Manufacturing growth has a large number of dependencies, many of which are invisible to even the most advanced modelling techniques. Some dependencies however, can be treated as direct co-relations and obvious ones at that.
So without further ado let me reveal to you, a concept that is somehow the most obvious truism while also being the underlying universal law of manufacturing growth. Are you ready?
“Firms will create more output only if they expect to sell it”
So, is that it? Well yes and also no, the oversimplified statement above is a consequence of complex market dynamics and also, in no small measure the implementation of government policies that support (or hinder) them. I will try and address some of these factors (both dynamics and policies) in this article.
The market penetration of ACE (appliances and consumer electronics) in India is a particularly good indicator of the rise in consumer wealth. Its estimated that the Indian ACE market will grow at a CAGR of 12% nearly doubling in size by 2025 (Indian Brand Equity Forum)
There are of course other factors that play a major role in this explosive sectoral growth. For example the availability of low cost consumer credit at the point of sale. This goes a long way in addressing the affordability barrier for India’s ever-growing banked population. Expanded distribution/ support footprints and e-commerce mean that underserved geographies are now within reach.
Finally, no commentary on the Indian consumption story is complete without touching on changing behavioural patterns. Wether it’s the growth in smart phone demand driven by mobile internet access or the less explored impacts of climate change on the demand for human comfort applications like cooling and air purification.
The Indian Air Conditioner market is a perfect example of a low penetration (ergo high growth) segment whose growth is a consequence of all the dynamics we’ve just highlighted.
Indian consumers armed with higher discretionary income will prioritise the human need for cooling as global temperatures rise. They will purchase over 150 million room AC’s over the next 10 years, representing a conservative retail value of approximately 5,10,000 Crore Indian Rupees. While I concede that there are very few certainties in life, the Indian consumption story is a pretty safe bet.
So, we’ve established that the Indian ACE market is potentially huge. So why isn’t the Indian ACE manufacturing ecosystem growing in step with demand?
If the universal law we talked about earlier is to stand. It would seem that Indian companies do not believe that they will not be able to sell additional products if they were to increase output.
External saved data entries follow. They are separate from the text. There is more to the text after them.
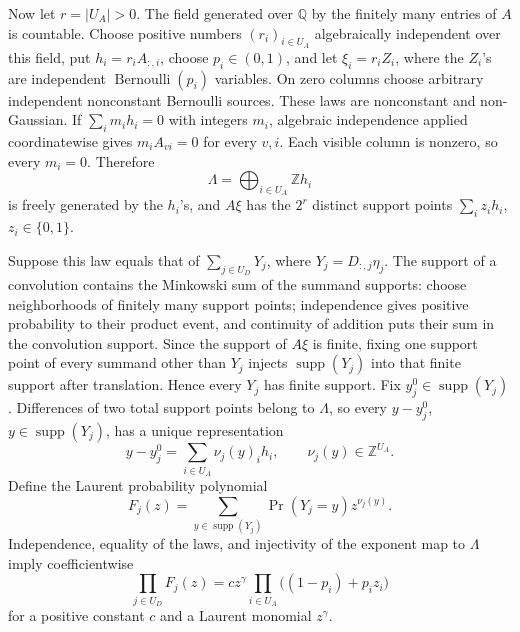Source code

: Now let \(r=|U_A|>0\). The field generated over \(\mathbb Q\) by the finitely many entries of \(A\) is countable. Choose positive numbers \((r_i)_{i\in U_A}\) algebraically independent over this field, put \(h_i=r_iA_{:,i}\), choose \(p_i\in(0,1)\), and let \(\xi_i=r_iZ_i\), where the \(Z_i\)'s are independent \(\operatorname{Bernoulli}(p_i)\) variables. On zero columns choose arbitrary independent nonconstant Bernoulli sources. These laws are nonconstant and non-Gaussian. If \(\sum_i m_ih_i=0\) with integers \(m_i\), algebraic independence applied coordinatewise gives \(m_iA_{vi}=0\) for every \(v,i\). Each visible column is nonzero, so every \(m_i=0\). Therefore
\[
\Lambda=\bigoplus_{i\in U_A}\mathbb Z h_i
\]
is freely generated by the \(h_i\)'s, and \(A\xi\) has the \(2^r\) distinct support points \(\sum_i z_ih_i\), \(z_i\in\{0,1\}\).

Suppose this law equals that of \(\sum_{j\in U_D}Y_j\), where \(Y_j=D_{:,j}\eta_j\). The support of a convolution contains the Minkowski sum of the summand supports: choose neighborhoods of finitely many support points; independence gives positive probability to their product event, and continuity of addition puts their sum in the convolution support. Since the support of \(A\xi\) is finite, fixing one support point of every summand other than \(Y_j\) injects \(\operatorname{supp}(Y_j)\) into that finite support after translation. Hence every \(Y_j\) has finite support. Fix \(y_j^0\in\operatorname{supp}(Y_j)\). Differences of two total support points belong to \(\Lambda\), so every \(y-y_j^0\), \(y\in\operatorname{supp}(Y_j)\), has a unique representation
\[
y-y_j^0=\sum_{i\in U_A}\nu_j(y)_ih_i,
\qquad \nu_j(y)\in\mathbb Z^{U_A}.
\]
Define the Laurent probability polynomial
\[
F_j(z)=\sum_{y\in\operatorname{supp}(Y_j)}\Pr(Y_j=y)z^{\nu_j(y)}.
\]
Independence, equality of the laws, and injectivity of the exponent map to \(\Lambda\) imply coefficientwise
\[
\prod_{j\in U_D}F_j(z)=c z^\gamma\prod_{i\in U_A}\bigl((1-p_i)+p_i z_i\bigr) \tag{4}
\]
for a positive constant \(c\) and a Laurent monomial \(z^\gamma\).

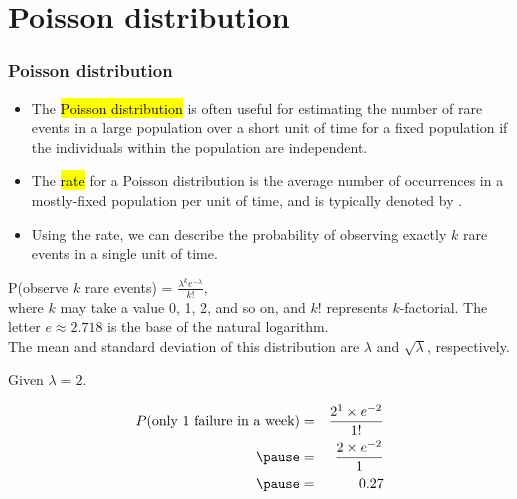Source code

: 
\section{Poisson distribution}


\begin{frame}
\frametitle{Poisson distribution}

\begin{itemize}

\item The \hl{Poisson distribution} is often useful for estimating the number of rare events in a large population over a short unit of time for a fixed population if the individuals within the population are independent.

\item The \hl{rate} for a Poisson distribution is the average number of occurrences in a mostly-fixed population per unit of time, and is typically denoted by \mathhl{\lambda}.

\item Using the rate, we can describe the probability of observing exactly $k$ rare events in a single unit of time.

\end{itemize}

\vfill

{
P(observe $k$ rare events) = $\frac{\lambda^k e^{-\lambda}}{k!}$, \\
where $k$ may take a value 0, 1, 2, and so on, and $k!$ represents $k$-factorial. The letter $e \approx 2.718$ is the base of the natural logarithm. \\

The mean and standard deviation of this distribution are $\lambda$ and $\sqrt{\lambda}$, respectively.
}

\end{frame}


\begin{frame}


\pause

Given $\lambda = 2$.

\pause

\begin{eqnarray*}
P(\text{only 1 failure in a week}) &=& \frac{2^1 \times e^{-2}}{1!} \\
\pause
&=& \frac{2 \times e^{-2}}{1} \\
\pause
&=& 0.27
\end{eqnarray*}

\end{frame}

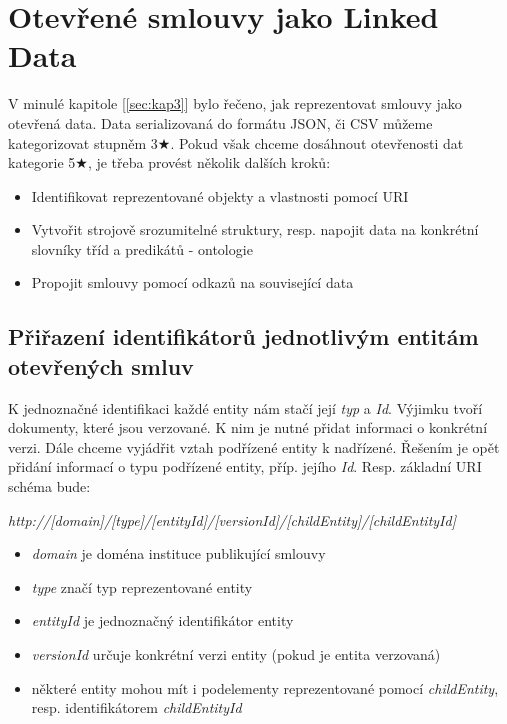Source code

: \chapter{Otevřené smlouvy jako Linked Data}
\label{sec:kap4}

V minulé kapitole [\ref{sec:kap3}] bylo řečeno, jak reprezentovat smlouvy jako otevřená data. Data serializovaná do formátu JSON, či CSV můžeme kategorizovat stupněm 3$\bigstar$. Pokud však chceme dosáhnout otevřenosti dat kategorie 5$\bigstar$, je třeba provést několik dalších kroků:

\begin{itemize}
\item Identifikovat reprezentované objekty a vlastnosti pomocí URI
\item Vytvořit strojově srozumitelné struktury, resp. napojit data na konkrétní slovníky tříd a predikátů - ontologie
\item Propojit smlouvy pomocí odkazů na související data
\end{itemize}

\section{Přiřazení identifikátorů jednotlivým entitám otevřených smluv}

K jednoznačné identifikaci každé entity nám stačí její \textit{typ} a \textit{Id}. Výjimku tvoří dokumenty, které jsou verzované. K nim je nutné přidat informaci o konkrétní verzi. Dále chceme vyjádřit vztah podřízené entity k nadřízené. Řešením je opět přidání informací o typu podřízené entity, příp. jejího \textit{Id}. Resp. základní URI schéma bude:

\bigskip

\textit{http://[domain]/[type]/[entityId]/[versionId]/[childEntity]/[childEntityId]}
\begin{itemize}
\item \textit{domain} je doména instituce publikující smlouvy
\item \textit{type} značí typ reprezentované entity
\item \textit{entityId} je jednoznačný identifikátor entity
\item \textit{versionId} určuje konkrétní verzi entity (pokud je entita verzovaná)
\item některé entity mohou mít i podelementy reprezentované pomocí \textit{childEntity}, resp. identifikátorem \textit{childEntityId}
\end{itemize}

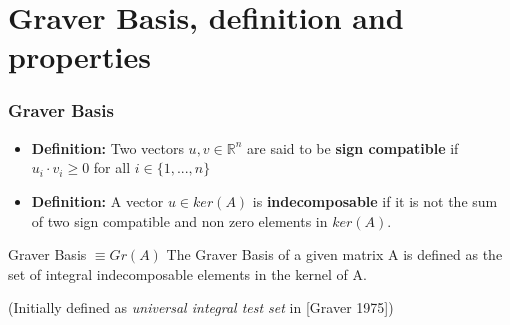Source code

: \documentclass{beamer}
\begin{document}
    \section{Graver Basis, definition and properties}
    \begin{frame}
        \frametitle{Graver Basis}
        \begin{itemize}
            \item \textbf{Definition:} Two vectors $u,v \in \mathbb{R}^n$ are said to be \textbf{sign compatible} if $u_i \cdot v_i \geq 0$ for all $i \in \{1,...,n\}$
            \vspace{0.2cm}
            \item \textbf{Definition:} A vector $u \in ker(A)$ is \textbf{indecomposable} if it is not the sum of two sign compatible and non zero elements in $ker(A)$.
        \end{itemize}
        
        \vspace{1cm}
        \begin{block}{Graver Basis $\equiv Gr(A)$ }
            The Graver Basis of a given matrix A is defined as the set of integral indecomposable elements in the kernel of A.
        \end{block}
        (Initially defined as \textit{universal integral test set} in [Graver 1975])
    \end{frame}
    
\end{document}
This is clearly at odds with the fact that the Indian ACE sector will see what can be only described as breakout growth in the coming years.
The reality is that Indian companies in the ACE sector have chosen to fulfil a significant ratio of market demand through the import of finished products and subsystems rather than investing in manufacturing capacities in India. While this strategy has worked until now, a large portion of the value generated by India’s internal demand has not remained in the country. Additionally, we have lost out on other long-term ecosystem benefits like domestic IP creation.
Increased manufacturing capacities and production incentives will mean reduction in the relative cost of products manufactured in India making them attractive export candidates
Omer Basith, Co-Founder & CEO at Virtual Forest
I firmly believe that for the market to truly flourish, free enterprise must be supported by conducive policy. The government’s touch while ever present, must be as light as possible, policy interventions should nudge (sometimes sternly) industry into taking action and should under all circumstances avoid pushing industry off the proverbial cliff with sudden thoughtless actions.
I’m happy to report that recent policy announcements fall into the light touch category.
Trade Intervention – The government on October 16, 2020 imposed a blanket ban on the import of air-conditioners with "refrigerants".
35% of the approximately 7 million AC’s sold in India are imported into the country as fully built units; a large portion of which enter the country duty-free as a result of Free Trade Agreements (FTA) with countries like Thailand, Malaysia and Vietnam. The recent DGFT order will all but eliminate the import of fully built units into the country creating a supply vacuum that will need to be filled by locally manufactured units.
Further strengthening the domestic aggregate demand story through the reduction of net imports.
Government Investment – The DPIIT announcement of a production linked incentive scheme (PLI) will incentivise the investment in manufacturing capacity by offering approved stakeholders credits up to 6% on incremental sales. These incentives will be passed onto stakeholders on the achievement of incremental investment and sales targets.
Increased manufacturing capacities and production incentives will mean reduction in the relative cost of products manufactured in India making them attractive export candidates. This is one of the main agendas of the PLI scheme, ambitious short term incremental sales targets will force stakeholders to seek demand beyond the growth driven sales in the Indian market.
Nothing is a certainty but this might be India’s decade, we are poised to become a manufacturing powerhouse fuelled by strong internal demand and an international situation that is conducive to export growth.
The policy interventions described above are by no means a silver bullet, but they definitely have the ACE sector excited about the possibilities.